Using the descheduler with PSI metrics

Important

This repository is not inteded to be used in production environments. This repository is containing files to evaluate the PSI integration into the descheduler only. For a production level integration please monitor the OpenShift Documentation in order to understand when this feature GAs.

Using the descheduler with PSI metrics

PSI metrics expose node level pressure (or even cgroup).
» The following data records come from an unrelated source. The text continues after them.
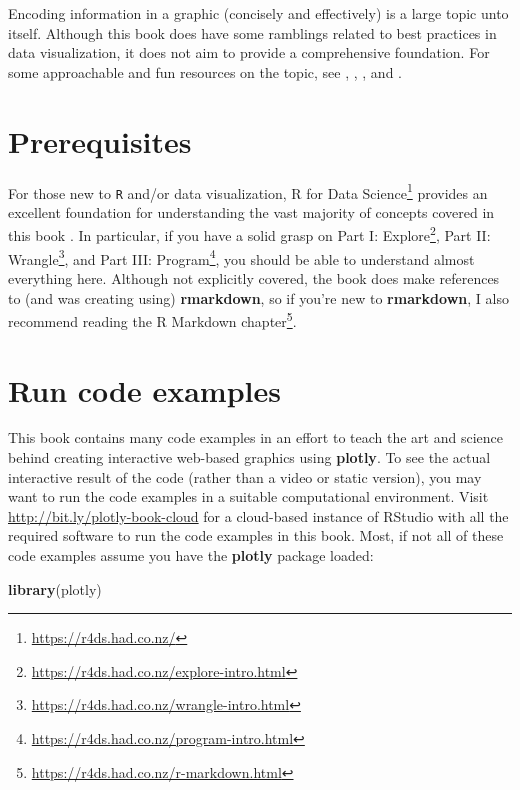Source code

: \documentclass[
  12pt,
]{krantz}
\newenvironment{Shaded}{\begin{snugshade}}{\end{snugshade}}
\newcommand{\KeywordTok}[1]{\textcolor[rgb]{0.13,0.29,0.53}{\textbf{#1}}}
\newcommand{\NormalTok}[1]{#1}
\renewcommand{\href}[2]{#2\footnote{\url{#1}}}
\begin{document}
Encoding information in a graphic (concisely and effectively) is a large topic unto itself. Although this book does have some ramblings related to best practices in data visualization, it does not aim to provide a comprehensive foundation. For some approachable and fun resources on the topic, see \citet{tufte-dataviz}, \citet{yau-dataviz}, \citet{healey-dataviz}, and \citet{claus-dataviz}.

\hypertarget{prerequisites}{%
\section{Prerequisites}\label{prerequisites}}

For those new to \texttt{R} and/or data visualization, \href{https://r4ds.had.co.nz/}{R for Data Science} provides an excellent foundation for understanding the vast majority of concepts covered in this book \citep{r4ds}. In particular, if you have a solid grasp on \href{https://r4ds.had.co.nz/explore-intro.html}{Part I: Explore}, \href{https://r4ds.had.co.nz/wrangle-intro.html}{Part II: Wrangle}, and \href{https://r4ds.had.co.nz/program-intro.html}{Part III: Program}, you should be able to understand almost everything here. Although not explicitly covered, the book does make references to (and was creating using) \textbf{rmarkdown}, so if you're new to \textbf{rmarkdown}, I also recommend reading the \href{https://r4ds.had.co.nz/r-markdown.html}{R Markdown chapter}.

\hypertarget{run-code-examples}{%
\section{Run code examples}\label{run-code-examples}}

This book contains many code examples in an effort to teach the art and science behind creating interactive web-based graphics using \textbf{plotly}. To see the actual interactive result of the code (rather than a video or static version), you may want to run the code examples in a suitable computational environment. Visit \url{http://bit.ly/plotly-book-cloud} for a cloud-based instance of RStudio with all the required software to run the code examples in this book. Most, if not all of these code examples assume you have the \textbf{plotly} package loaded:

\begin{Shaded}
\begin{Highlighting}[]
\KeywordTok{library}\NormalTok{(plotly)}
\end{Highlighting}
\end{Shaded}
\end{document}
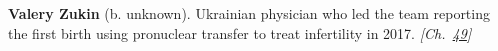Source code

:\textbf{Valery Zukin} (b. unknown). Ukrainian physician who led the team reporting the first birth using pronuclear transfer to treat infertility in 2017. \emph{[Ch.~\hyperref[ch:ivfmtdna]{49}]}

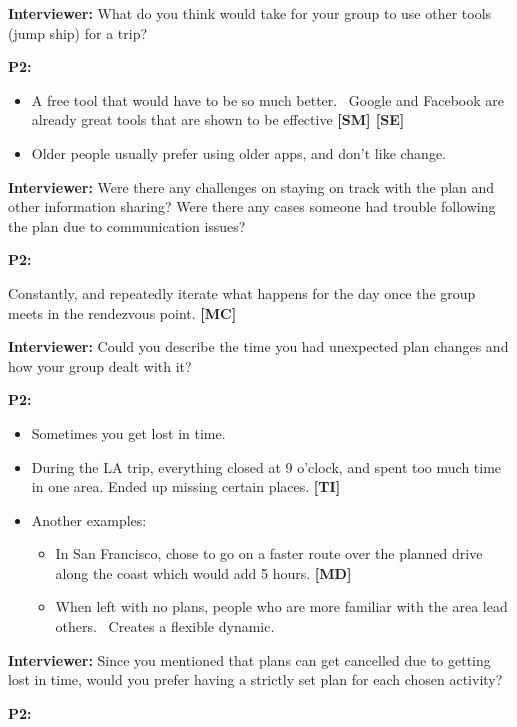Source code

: \documentclass[12pt,a4paper]{article}
\begin{document}
\textbf{Interviewer: }What do you think would take for your group to use other tools (jump ship) for a trip? 

\textbf{P2:}

\begin{itemize}
    \item A free tool that would have to be so much better. 
Google and Facebook are already great tools that are shown to be effective \textbf{[SM] [SE]}

    \item Older people usually prefer using older apps, and don’t like change. 
\end{itemize}

\textbf{Interviewer: }Were there any challenges on staying on track with the plan and other information sharing? Were there any cases someone had trouble following the plan due to communication issues?  

\textbf{P2: }

Constantly, and repeatedly iterate what happens for the day once the group meets in the rendezvous point. \textbf{[MC]}

\textbf{Interviewer: }Could you describe the time you had unexpected plan changes and how your group dealt with it? 

\textbf{P2:}

\begin{itemize}
    \item Sometimes you get lost in time. 
    \item During the LA trip, everything closed at 9 o’clock, and spent too much time in one area. Ended up missing certain places. \textbf{[TI]}
    \item Another examples: 
    \begin{itemize}
        \item In San Francisco, chose to go on a faster route over the planned drive along the coast which would add 5 hours. \textbf{[MD]}
        \item When left with no plans, people who are more familiar with the area lead others. 
Creates a flexible dynamic. 

    \end{itemize}
\end{itemize}

\textbf{Interviewer: }Since you mentioned that plans can get cancelled due to getting lost in time, would you prefer having a strictly set plan for each chosen activity? 

\textbf{P2: }
\end{document}
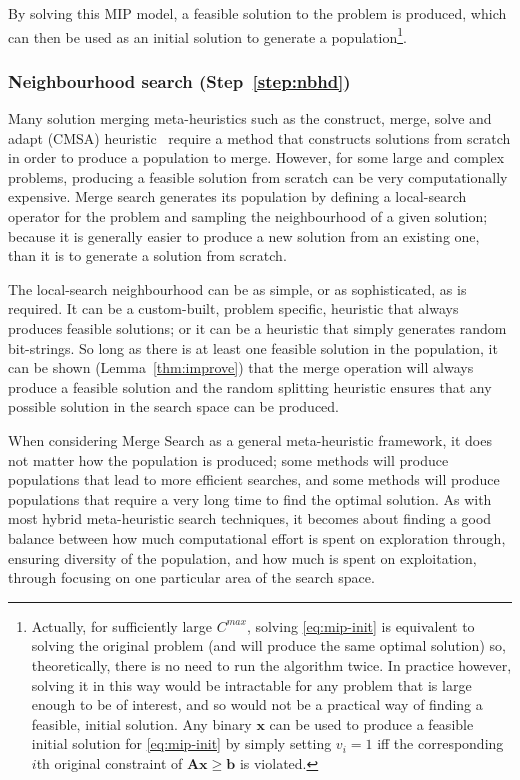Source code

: \documentclass[authoryear,11pt,square,number,times,super,comma]{elsarticle}
\newcommand{\V}[1]{\ensuremath{\boldsymbol{#1}}}
\newcommand{\M}[1]{\ensuremath{\boldsymbol{#1}}}
\begin{document}
By solving this MIP model, a feasible solution to the problem is produced, which can then be used as an initial solution to generate a population\footnote{Actually, for sufficiently large \(C^{max}\), solving \eqref{eq:mip-init} is equivalent to solving the original problem (and will produce the same optimal solution) so, theoretically, there is no need to run the algorithm twice. In practice however, solving it in this way would be intractable for any problem that is large enough to be of interest, and so would not be a practical way of finding a feasible, initial solution. Any binary \(\V{x}\) can be used to produce a feasible initial solution for \eqref{eq:mip-init} by simply setting \(v_i=1\) iff the corresponding \(i\)th original constraint of \(\M{A} \V{x} \ge \V{b}\) is violated.}.

\subsubsection*{Neighbourhood search (Step~\ref{step:nbhd})}

Many solution merging meta-heuristics such as the construct, merge, solve and adapt (CMSA) heuristic~\citet{Blum2016} require a method that constructs solutions from scratch in order to produce a population to merge. However, for some large and complex problems, producing a feasible solution from scratch can be very computationally expensive. Merge search generates its population by defining a local-search operator for the problem and sampling the neighbourhood of a given solution; because it is generally easier to produce a new solution from an existing one, than it is to generate a solution from scratch. 

The local-search neighbourhood can be as simple, or as sophisticated, as is required. It can be a custom-built, problem specific, heuristic that always produces feasible solutions; or it can be a heuristic that simply generates random bit-strings. So long as there is at least one feasible solution in the population, it can be shown (Lemma~\ref{thm:improve}) that the merge operation will always produce a feasible solution and the random splitting heuristic ensures that any possible solution in the search space can be produced.

When considering Merge Search as a general meta-heuristic framework, it does not matter how the population is produced; some methods will produce populations that lead to more efficient searches, and some methods will produce populations that require a very long time to find the optimal solution. As with most hybrid meta-heuristic search techniques, it becomes about finding a good balance between how much computational effort is spent on exploration through, ensuring diversity of the population, and how much is spent on exploitation, through focusing on one particular area of the search space.
\end{document}
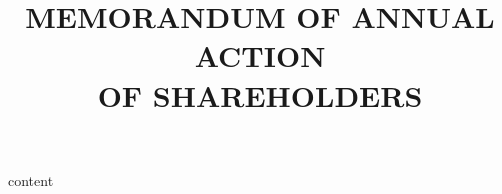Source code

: \documentclass[12pt]{scrartcl}
\title{MEMORANDUM OF ANNUAL ACTION\\OF SHAREHOLDERS}
\begin{document}
\maketitle
{content}
\end{document}
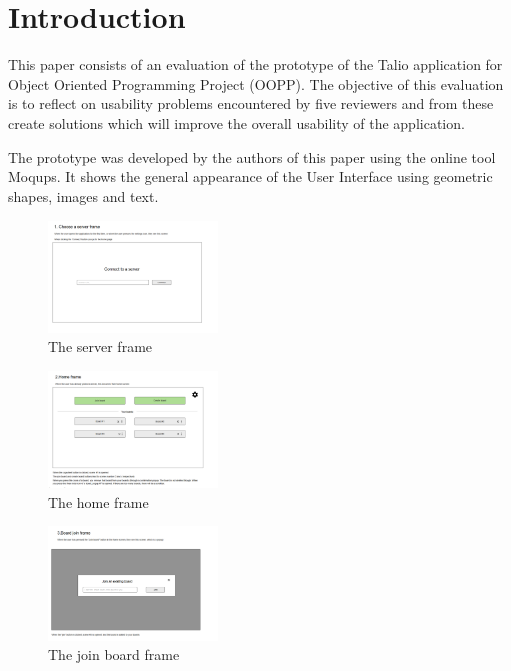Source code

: \section{Introduction}

This paper consists of an evaluation of the prototype of the Talio application for Object Oriented Programming Project (OOPP). The objective of this evaluation is to reflect on usability problems encountered by five reviewers and from these create solutions which will improve the overall usability of the application. 

The prototype was developed by the authors of this paper using the online tool Moqups. It shows the general appearance of the User Interface using geometric shapes, images and text.

\begin{figure}[h]
    \includegraphics[width=0.4\textwidth]{content/images/1.ServerFrame.png}
    \caption{The server frame}
    \label{fig:server-frame}
\end{figure}

\begin{figure}[h]
    \includegraphics[width=0.4\textwidth]{content/images/2.HomeFrame.png}
    \caption{The home frame}
    \label{fig:home-frame}
\end{figure}

\begin{figure}[h]
    \includegraphics[width=0.4\textwidth]{content/images/3.BoardJoin.png}
    \caption{The join board frame}
    \label{fig:board-join}
\end{figure}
These metrics can be leveraged by the descheduler in order to rebalance workloads according to the real node usage.

User stories

As a cluster administrator I want to ensure that all my nodes are equally utilized in order to avoid pressure for the individual workloads

Scope & Limitations

Limited to Virtual Machines run with OpenShift Virtualization
Limited to worker machine pools (PSI metrics are needed also for master nodes)

Usage

Note

Use a cluster with at least 6 worker nodes
The cluster should have no other workloads running

Note

Two alternative test scenarios are available, replace TEST_SCENARIO=1 with TEST_SCENARIO=2 to switch to the second one.

$ bash to.sh deploy
...
$ bash to.sh apply
...
$ TEST_SCENARIO=1 bash e2e-test.sh
...
$

Deployment walk through

Running bash to.sh deploy will deploy all necessary parts. In this section we are looking what exactly is getting deployed.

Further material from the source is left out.